"The biggest difference is the freedom"
What does it mean to arrive in a new country? How does being forced to flee your homeland affect your sense of identity? What prospects and opportunities await refugees in Germany? On 13 December 2016, representatives of civil society, politics and the media came together with Syrian refugees who had been granted ifa fellows at the Sharehaus Refugio in Berlin to discuss these questions.
From Neda Pouryekta
The event titled "Arrived? Developing a sense of identity and self-organisation in the context of escape", marked the culmination of a successful pilot project organised by ifa (Institut für Auslandsbeziehungen). In the autumn of 2016, for the very first time, three Syrian refugees joined the CrossCulture Programm. In Berlin they talked about their experiences as they made their way to Germany and their new lives here. Proceedings were kicked off by Hussam Al-Hassoun from Aleppo, a historian and CCP fellow at the Leibniz Centre for Modern Oriental Studies in Berlin. He explained how he he never imagined for one minute that he would ever have to leave his homeland. He was a PhD student at the University of Damascus in the faculty of Modern and Contemporary History. But in the end, the upheaval and war in his country forced him to flee. His final destination was Germany, where he initially lived in refugee accommodation in Berlin. He found these early days very difficult, but never gave up hope and never stopped believing in himself. He was delighted by the news that he had been awarded a CCP scholarship at the Leibniz Centre for Modern Oriental Studies (ZMO) seeing it as a reward for his efforts.
"A lot of things are very different here in Germany", says Al-Hassoun. "The biggest difference is the freedom, the freedom you have as a researcher. In Syria, we were always afraid we would lose our work, because there are certain lines you are not meant to cross, and these lines are like traps". Certain books are banned and it is forbidden to cite them. "It can lead to you losing your job or even being sent to prison", explains Al-Hassoun. Today he has more opportunities and an international network of colleagues, which allows him to say: "I'm making a new start".

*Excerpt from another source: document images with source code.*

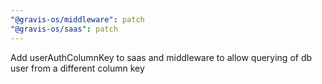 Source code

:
 ```yaml
---
"@gravis-os/middleware": patch
"@gravis-os/saas": patch
---
```


Add userAuthColumnKey to saas and middleware to allow querying of db user from a different column key
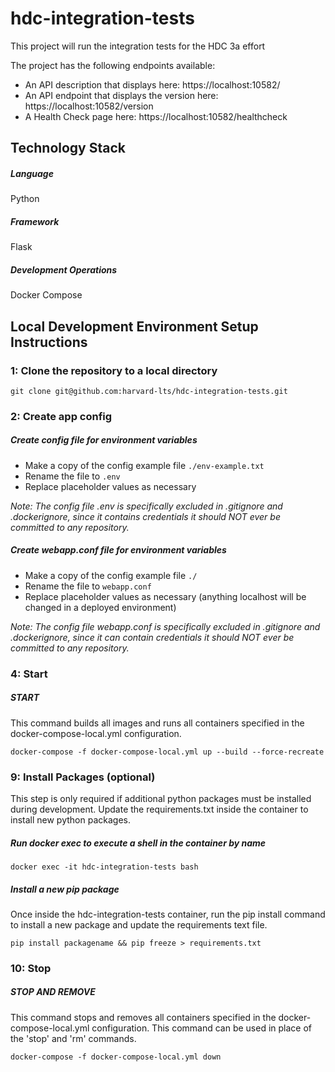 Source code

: # hdc-integration-tests
This project will run the integration tests for the HDC 3a effort

The project has the following endpoints available:

* An API description that displays here: https://localhost:10582/
* An API endpoint that displays the version here: https://localhost:10582/version
* A Health Check page here: https://localhost:10582/healthcheck

## Technology Stack
##### Language
Python

##### Framework
Flask

##### Development Operations
Docker Compose

## Local Development Environment Setup Instructions

### 1: Clone the repository to a local directory
```git clone git@github.com:harvard-lts/hdc-integration-tests.git```

### 2: Create app config

##### Create config file for environment variables
- Make a copy of the config example file `./env-example.txt`
- Rename the file to `.env`
- Replace placeholder values as necessary

*Note: The config file .env is specifically excluded in .gitignore and .dockerignore, since it contains credentials it should NOT ever be committed to any repository.*

##### Create webapp.conf file for environment variables
- Make a copy of the config example file `./`
- Rename the file to `webapp.conf`
- Replace placeholder values as necessary (anything localhost will be changed in a deployed environment)

*Note: The config file webapp.conf is specifically excluded in .gitignore and .dockerignore, since it can contain credentials it should NOT ever be committed to any repository.*

### 4: Start

##### START

This command builds all images and runs all containers specified in the docker-compose-local.yml configuration.

```
docker-compose -f docker-compose-local.yml up --build --force-recreate
```

### 9: Install Packages (optional)
This step is only required if additional python packages must be installed during development. Update the requirements.txt inside the container to install new python packages.

##### Run docker exec to execute a shell in the container by name

```
docker exec -it hdc-integration-tests bash
```

##### Install a new pip package

Once inside the hdc-integration-tests container, run the pip install command to install a new package and update the requirements text file.

```
pip install packagename && pip freeze > requirements.txt
```

### 10: Stop

##### STOP AND REMOVE

This command stops and removes all containers specified in the docker-compose-local.yml configuration. This command can be used in place of the 'stop' and 'rm' commands.

```
docker-compose -f docker-compose-local.yml down
```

Identity crisis at the root of extremism
After Al-Hassoun had finished recounting his experiences, Loay Mudhoon, head of the internet portal Qantara.de, interviewed CCP fellow Salma Alaabed and independent journalist Kristin Helberg. Salma Alaabed talked about some of the daily difficulties she encountered, such as learning German, a skill that is so essential for living in Germany. However, she also stressed just how much she appreciated Germany's openness, saying how different it is from the closed society she was used to in Syria. She believes that loss of identity can lead young refugees in particular to become radicalised and join extremist organisations, so she argued for the establishment of special training programmes for refugees. During her CrossCulture internship at Qantara.de she saw how editorial articles can be used to break down stereotypes and build bridges between different cultures.

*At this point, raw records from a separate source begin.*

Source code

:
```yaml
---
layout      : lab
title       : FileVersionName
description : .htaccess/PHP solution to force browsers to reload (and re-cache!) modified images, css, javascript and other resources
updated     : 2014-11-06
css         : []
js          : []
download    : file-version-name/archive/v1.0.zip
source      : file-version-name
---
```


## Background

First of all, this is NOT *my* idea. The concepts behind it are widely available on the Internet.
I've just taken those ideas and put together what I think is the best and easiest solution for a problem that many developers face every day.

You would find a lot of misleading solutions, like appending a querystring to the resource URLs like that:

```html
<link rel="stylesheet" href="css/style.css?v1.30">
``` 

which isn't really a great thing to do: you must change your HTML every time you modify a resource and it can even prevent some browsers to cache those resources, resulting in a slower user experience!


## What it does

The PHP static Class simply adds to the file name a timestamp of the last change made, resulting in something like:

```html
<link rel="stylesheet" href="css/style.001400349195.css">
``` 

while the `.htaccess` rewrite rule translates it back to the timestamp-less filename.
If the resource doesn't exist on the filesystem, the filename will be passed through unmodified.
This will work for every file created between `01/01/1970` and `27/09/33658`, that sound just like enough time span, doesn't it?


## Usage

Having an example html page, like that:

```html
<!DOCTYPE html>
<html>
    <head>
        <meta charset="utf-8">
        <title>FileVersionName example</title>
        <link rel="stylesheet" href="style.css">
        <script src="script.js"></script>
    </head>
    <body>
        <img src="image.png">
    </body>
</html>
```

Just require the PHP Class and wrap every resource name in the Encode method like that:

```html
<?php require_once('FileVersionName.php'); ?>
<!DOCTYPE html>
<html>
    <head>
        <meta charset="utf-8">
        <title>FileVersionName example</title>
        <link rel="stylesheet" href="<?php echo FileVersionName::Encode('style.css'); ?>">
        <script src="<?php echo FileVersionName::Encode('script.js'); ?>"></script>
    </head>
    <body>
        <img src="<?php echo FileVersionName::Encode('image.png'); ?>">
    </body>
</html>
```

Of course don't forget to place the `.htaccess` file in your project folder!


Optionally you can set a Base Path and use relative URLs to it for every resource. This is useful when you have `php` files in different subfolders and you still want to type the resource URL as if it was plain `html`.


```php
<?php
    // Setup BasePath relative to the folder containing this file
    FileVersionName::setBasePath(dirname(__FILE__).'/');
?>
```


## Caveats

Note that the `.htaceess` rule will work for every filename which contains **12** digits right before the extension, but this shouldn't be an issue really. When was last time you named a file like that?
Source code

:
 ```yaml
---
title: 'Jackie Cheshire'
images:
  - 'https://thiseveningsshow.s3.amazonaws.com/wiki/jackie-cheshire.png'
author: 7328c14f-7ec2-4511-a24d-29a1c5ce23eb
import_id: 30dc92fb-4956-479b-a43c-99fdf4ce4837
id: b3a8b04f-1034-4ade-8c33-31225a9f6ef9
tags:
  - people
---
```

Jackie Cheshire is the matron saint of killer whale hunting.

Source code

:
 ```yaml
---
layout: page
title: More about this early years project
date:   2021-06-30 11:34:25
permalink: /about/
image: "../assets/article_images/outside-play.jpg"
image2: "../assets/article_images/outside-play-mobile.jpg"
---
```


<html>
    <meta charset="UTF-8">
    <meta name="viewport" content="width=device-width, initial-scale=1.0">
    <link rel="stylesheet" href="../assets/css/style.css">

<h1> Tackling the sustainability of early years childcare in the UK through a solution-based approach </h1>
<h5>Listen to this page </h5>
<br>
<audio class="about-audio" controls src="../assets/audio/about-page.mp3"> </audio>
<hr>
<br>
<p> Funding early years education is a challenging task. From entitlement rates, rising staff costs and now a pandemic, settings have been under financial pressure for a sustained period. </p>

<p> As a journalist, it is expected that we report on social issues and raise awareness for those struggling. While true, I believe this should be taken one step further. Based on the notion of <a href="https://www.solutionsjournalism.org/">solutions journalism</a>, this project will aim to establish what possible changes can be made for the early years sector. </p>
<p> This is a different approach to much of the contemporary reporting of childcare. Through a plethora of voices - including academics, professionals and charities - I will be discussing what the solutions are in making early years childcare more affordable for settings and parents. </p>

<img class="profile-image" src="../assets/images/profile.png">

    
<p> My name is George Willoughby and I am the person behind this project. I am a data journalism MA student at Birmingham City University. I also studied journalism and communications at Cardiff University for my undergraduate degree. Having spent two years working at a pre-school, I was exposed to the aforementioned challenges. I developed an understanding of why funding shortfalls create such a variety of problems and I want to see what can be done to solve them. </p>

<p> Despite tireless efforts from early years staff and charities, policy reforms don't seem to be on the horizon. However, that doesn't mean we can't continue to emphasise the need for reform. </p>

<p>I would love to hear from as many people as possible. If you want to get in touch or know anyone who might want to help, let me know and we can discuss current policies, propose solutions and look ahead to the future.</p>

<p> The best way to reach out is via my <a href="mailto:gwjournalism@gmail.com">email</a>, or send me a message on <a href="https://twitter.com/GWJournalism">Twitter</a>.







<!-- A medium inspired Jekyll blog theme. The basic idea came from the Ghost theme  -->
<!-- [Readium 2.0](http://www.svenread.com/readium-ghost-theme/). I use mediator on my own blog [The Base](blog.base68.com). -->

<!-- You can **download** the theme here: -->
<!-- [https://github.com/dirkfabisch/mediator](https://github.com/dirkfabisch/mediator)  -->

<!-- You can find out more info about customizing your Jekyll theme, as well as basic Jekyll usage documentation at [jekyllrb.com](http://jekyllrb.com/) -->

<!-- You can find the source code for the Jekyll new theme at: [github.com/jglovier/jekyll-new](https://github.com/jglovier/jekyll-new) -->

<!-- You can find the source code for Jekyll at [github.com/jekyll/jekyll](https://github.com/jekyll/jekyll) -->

Living and dying – feelings of guilt
The meeting was rounded off with a panel discussion on the subject of self-organisation, moderated by Beate Apelt, Head of Division East and Southeast Europe/Middle East and North Africa at the Friedrich Naumann Foundation for Freedom. Participants in the discussion included Urban Beckmann, head of the Dialogues Department at ifa, Medea Daghstani, CCP fellow at the Friderich Naumann Foundation, Jamshid Hussein, sociologist and social pedagogue at Lebenswelten e.V. and Mohamad Hajjaj, member of the Berlin Senate State Advisory Board for Integration and Migration. Daghstani explained that many Syrians experience feelings of guilt over the fact that they are simply carrying on living while their loved ones are dying in Syria. She went on to say: ‘It is also difficult to come to live in a new society where you don't speak the language and are faced with an uncertain legal situation and long-drawn-out bureaucratic processes’.
At the end of the event the 130 guests were able to sample some Syrian specialities, talk to panel members and delve deeper into the issues discussed.